→ **PROVIDED MATERIAL**
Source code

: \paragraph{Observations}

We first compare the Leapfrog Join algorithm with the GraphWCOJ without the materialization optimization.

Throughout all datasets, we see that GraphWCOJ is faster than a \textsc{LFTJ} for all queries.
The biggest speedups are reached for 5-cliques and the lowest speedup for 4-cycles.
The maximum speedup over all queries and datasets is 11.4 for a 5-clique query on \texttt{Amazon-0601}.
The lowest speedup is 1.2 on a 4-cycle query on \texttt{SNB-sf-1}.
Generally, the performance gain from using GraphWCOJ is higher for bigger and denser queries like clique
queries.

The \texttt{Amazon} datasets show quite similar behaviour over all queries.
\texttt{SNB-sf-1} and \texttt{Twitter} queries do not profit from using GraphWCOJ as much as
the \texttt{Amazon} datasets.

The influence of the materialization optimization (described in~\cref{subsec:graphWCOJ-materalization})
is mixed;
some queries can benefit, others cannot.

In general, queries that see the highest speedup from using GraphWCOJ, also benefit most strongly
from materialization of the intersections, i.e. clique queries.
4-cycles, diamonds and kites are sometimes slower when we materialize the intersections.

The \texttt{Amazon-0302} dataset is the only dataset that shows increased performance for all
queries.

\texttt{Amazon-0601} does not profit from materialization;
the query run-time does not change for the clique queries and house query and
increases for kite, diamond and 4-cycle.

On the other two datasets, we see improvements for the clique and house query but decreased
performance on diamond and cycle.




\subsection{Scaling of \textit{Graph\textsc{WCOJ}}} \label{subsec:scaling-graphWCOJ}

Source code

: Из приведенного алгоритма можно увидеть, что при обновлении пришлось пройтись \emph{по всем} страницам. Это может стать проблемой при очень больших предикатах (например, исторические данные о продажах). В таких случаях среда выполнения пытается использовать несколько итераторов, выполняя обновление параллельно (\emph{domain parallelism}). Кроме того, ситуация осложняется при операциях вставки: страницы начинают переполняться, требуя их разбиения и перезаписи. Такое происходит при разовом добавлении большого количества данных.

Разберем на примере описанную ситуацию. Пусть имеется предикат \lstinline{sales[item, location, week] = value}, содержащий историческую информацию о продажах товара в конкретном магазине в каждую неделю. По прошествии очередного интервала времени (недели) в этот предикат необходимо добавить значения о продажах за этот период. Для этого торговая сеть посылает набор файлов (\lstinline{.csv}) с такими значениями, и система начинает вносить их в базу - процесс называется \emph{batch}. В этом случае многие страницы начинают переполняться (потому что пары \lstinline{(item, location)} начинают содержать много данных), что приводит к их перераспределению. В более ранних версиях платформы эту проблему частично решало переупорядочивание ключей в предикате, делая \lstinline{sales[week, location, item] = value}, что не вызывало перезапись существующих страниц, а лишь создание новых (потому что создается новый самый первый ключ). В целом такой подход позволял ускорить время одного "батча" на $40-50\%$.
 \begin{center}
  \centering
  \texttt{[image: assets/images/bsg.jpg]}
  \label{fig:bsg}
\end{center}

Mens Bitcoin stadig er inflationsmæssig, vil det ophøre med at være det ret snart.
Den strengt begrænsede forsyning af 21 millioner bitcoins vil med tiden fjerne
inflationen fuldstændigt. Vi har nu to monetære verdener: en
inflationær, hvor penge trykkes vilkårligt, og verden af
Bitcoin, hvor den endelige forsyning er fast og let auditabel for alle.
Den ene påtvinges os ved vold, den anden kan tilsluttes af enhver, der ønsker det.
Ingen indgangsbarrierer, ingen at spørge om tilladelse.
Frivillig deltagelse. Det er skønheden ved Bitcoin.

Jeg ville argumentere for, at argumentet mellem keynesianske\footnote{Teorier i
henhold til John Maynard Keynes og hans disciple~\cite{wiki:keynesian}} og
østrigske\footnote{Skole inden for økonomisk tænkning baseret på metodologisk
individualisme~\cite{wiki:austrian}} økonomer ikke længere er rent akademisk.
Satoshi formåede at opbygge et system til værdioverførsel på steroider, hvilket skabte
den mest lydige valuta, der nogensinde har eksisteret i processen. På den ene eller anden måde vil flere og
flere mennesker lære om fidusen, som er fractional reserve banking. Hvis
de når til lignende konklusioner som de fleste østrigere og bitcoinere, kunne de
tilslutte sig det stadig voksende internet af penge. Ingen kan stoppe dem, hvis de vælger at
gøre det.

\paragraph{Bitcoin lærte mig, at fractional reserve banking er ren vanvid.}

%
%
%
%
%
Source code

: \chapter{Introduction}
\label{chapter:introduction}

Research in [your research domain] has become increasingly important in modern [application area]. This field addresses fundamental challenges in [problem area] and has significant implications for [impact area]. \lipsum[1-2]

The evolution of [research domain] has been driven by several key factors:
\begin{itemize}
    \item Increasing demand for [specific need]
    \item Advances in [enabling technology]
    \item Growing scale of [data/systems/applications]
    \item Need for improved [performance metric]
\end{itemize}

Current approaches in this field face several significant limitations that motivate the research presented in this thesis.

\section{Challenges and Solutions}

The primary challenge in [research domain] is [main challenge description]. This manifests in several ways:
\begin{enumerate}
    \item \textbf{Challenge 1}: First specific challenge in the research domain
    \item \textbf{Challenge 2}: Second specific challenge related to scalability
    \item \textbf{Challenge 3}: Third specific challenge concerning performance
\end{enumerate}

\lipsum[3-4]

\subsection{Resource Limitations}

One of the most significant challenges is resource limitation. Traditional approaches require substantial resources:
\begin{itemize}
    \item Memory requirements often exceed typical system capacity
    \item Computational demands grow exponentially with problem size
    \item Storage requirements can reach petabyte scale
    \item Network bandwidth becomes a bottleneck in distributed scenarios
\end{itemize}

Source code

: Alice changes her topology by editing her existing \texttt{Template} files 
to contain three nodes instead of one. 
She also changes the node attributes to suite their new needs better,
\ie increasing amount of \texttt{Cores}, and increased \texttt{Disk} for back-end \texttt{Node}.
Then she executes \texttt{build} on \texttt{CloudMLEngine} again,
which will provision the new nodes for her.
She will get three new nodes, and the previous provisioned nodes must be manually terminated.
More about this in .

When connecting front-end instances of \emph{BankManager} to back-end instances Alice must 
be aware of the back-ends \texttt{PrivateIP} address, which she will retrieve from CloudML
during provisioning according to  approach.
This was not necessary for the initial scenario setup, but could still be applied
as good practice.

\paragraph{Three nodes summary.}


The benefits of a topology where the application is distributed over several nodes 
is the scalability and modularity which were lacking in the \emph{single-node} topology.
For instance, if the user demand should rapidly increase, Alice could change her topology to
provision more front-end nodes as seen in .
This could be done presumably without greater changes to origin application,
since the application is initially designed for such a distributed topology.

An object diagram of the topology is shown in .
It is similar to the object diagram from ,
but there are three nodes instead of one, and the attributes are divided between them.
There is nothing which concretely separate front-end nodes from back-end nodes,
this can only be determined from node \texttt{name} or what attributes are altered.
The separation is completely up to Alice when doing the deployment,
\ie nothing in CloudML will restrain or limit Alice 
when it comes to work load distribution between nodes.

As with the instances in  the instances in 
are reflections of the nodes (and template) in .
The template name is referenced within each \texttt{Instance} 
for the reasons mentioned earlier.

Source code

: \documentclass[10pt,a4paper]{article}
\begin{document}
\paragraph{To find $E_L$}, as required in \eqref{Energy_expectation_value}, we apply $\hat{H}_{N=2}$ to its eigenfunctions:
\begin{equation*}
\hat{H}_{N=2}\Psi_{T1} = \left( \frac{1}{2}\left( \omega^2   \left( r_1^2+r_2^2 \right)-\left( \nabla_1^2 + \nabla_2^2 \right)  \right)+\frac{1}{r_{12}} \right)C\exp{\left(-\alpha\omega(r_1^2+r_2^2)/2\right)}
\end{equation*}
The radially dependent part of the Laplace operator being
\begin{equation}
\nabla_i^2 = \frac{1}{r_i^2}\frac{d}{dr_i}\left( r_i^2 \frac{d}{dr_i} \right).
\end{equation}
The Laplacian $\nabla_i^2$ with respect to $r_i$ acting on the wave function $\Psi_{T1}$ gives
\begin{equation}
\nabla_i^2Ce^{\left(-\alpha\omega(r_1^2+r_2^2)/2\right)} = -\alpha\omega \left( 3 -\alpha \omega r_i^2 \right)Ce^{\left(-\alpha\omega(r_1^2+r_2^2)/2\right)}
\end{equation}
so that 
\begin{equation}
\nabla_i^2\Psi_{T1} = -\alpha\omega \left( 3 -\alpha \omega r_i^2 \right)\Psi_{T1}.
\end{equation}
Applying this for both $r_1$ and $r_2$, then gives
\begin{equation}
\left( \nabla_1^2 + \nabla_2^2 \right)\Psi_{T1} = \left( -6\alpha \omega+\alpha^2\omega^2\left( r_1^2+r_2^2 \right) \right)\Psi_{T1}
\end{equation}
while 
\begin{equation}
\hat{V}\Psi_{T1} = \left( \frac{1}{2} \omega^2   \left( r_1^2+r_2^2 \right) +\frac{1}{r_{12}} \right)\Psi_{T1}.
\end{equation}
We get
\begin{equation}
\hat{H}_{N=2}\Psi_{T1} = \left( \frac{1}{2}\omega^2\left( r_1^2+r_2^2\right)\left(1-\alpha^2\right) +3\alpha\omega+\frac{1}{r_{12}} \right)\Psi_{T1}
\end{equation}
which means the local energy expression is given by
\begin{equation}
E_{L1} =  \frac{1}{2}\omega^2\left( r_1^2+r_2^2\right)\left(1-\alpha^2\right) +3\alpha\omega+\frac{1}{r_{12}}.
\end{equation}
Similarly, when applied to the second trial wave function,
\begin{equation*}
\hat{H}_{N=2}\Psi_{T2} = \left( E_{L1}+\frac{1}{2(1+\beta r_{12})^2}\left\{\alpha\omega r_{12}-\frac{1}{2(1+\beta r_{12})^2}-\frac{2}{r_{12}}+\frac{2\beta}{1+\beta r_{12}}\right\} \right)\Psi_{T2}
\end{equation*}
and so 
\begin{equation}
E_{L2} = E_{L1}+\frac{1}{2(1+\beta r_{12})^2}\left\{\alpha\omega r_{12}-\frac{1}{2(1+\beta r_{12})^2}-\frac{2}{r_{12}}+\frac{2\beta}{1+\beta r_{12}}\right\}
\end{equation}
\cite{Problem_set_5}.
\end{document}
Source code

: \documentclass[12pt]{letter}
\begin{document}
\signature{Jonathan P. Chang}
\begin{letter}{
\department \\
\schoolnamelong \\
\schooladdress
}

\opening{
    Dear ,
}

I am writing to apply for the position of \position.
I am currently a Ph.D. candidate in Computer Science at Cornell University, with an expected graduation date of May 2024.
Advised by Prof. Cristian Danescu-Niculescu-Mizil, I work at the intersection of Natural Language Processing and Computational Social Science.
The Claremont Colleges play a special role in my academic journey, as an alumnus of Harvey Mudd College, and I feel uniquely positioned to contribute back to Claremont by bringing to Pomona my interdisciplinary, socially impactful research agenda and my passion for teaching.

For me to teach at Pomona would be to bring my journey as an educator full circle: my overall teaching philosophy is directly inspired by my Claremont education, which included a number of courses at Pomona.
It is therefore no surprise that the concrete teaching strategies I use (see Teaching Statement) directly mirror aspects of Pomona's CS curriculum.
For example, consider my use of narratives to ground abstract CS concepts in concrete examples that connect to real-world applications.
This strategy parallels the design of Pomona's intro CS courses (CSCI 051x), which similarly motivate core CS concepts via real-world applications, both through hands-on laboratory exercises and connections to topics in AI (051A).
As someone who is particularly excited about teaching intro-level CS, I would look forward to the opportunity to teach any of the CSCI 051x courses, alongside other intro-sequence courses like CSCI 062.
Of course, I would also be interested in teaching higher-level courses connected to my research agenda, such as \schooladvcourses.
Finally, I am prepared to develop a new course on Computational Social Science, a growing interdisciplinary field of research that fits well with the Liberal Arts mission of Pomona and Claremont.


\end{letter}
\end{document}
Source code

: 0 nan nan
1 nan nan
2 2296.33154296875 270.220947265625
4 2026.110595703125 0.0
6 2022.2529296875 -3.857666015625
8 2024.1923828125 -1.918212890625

→ **EXERCISE REQUIREMENTS**
Begin with the line above that has "Satoshi formåede at" and continue through the line that has "reach petabyte scale", setting each one down exactly. Stop there.

→ **RESPONSE TO THE TASK**
Satoshi formåede at opbygge et system til værdioverførsel på steroider, hvilket skabte
den mest lydige valuta, der nogensinde har eksisteret i processen. På den ene eller anden måde vil flere og
flere mennesker lære om fidusen, som er fractional reserve banking. Hvis
de når til lignende konklusioner som de fleste østrigere og bitcoinere, kunne de
tilslutte sig det stadig voksende internet af penge. Ingen kan stoppe dem, hvis de vælger at
gøre det.

\paragraph{Bitcoin lærte mig, at fractional reserve banking er ren vanvid.}

%
%
%
%
%
Source code

: \chapter{Introduction}
\label{chapter:introduction}

Research in [your research domain] has become increasingly important in modern [application area]. This field addresses fundamental challenges in [problem area] and has significant implications for [impact area]. \lipsum[1-2]

The evolution of [research domain] has been driven by several key factors:
\begin{itemize}
    \item Increasing demand for [specific need]
    \item Advances in [enabling technology]
    \item Growing scale of [data/systems/applications]
    \item Need for improved [performance metric]
\end{itemize}

Current approaches in this field face several significant limitations that motivate the research presented in this thesis.

\section{Challenges and Solutions}

The primary challenge in [research domain] is [main challenge description]. This manifests in several ways:
\begin{enumerate}
    \item \textbf{Challenge 1}: First specific challenge in the research domain
    \item \textbf{Challenge 2}: Second specific challenge related to scalability
    \item \textbf{Challenge 3}: Third specific challenge concerning performance
\end{enumerate}

\lipsum[3-4]

\subsection{Resource Limitations}

One of the most significant challenges is resource limitation. Traditional approaches require substantial resources:
\begin{itemize}
    \item Memory requirements often exceed typical system capacity
    \item Computational demands grow exponentially with problem size
    \item Storage requirements can reach petabyte scale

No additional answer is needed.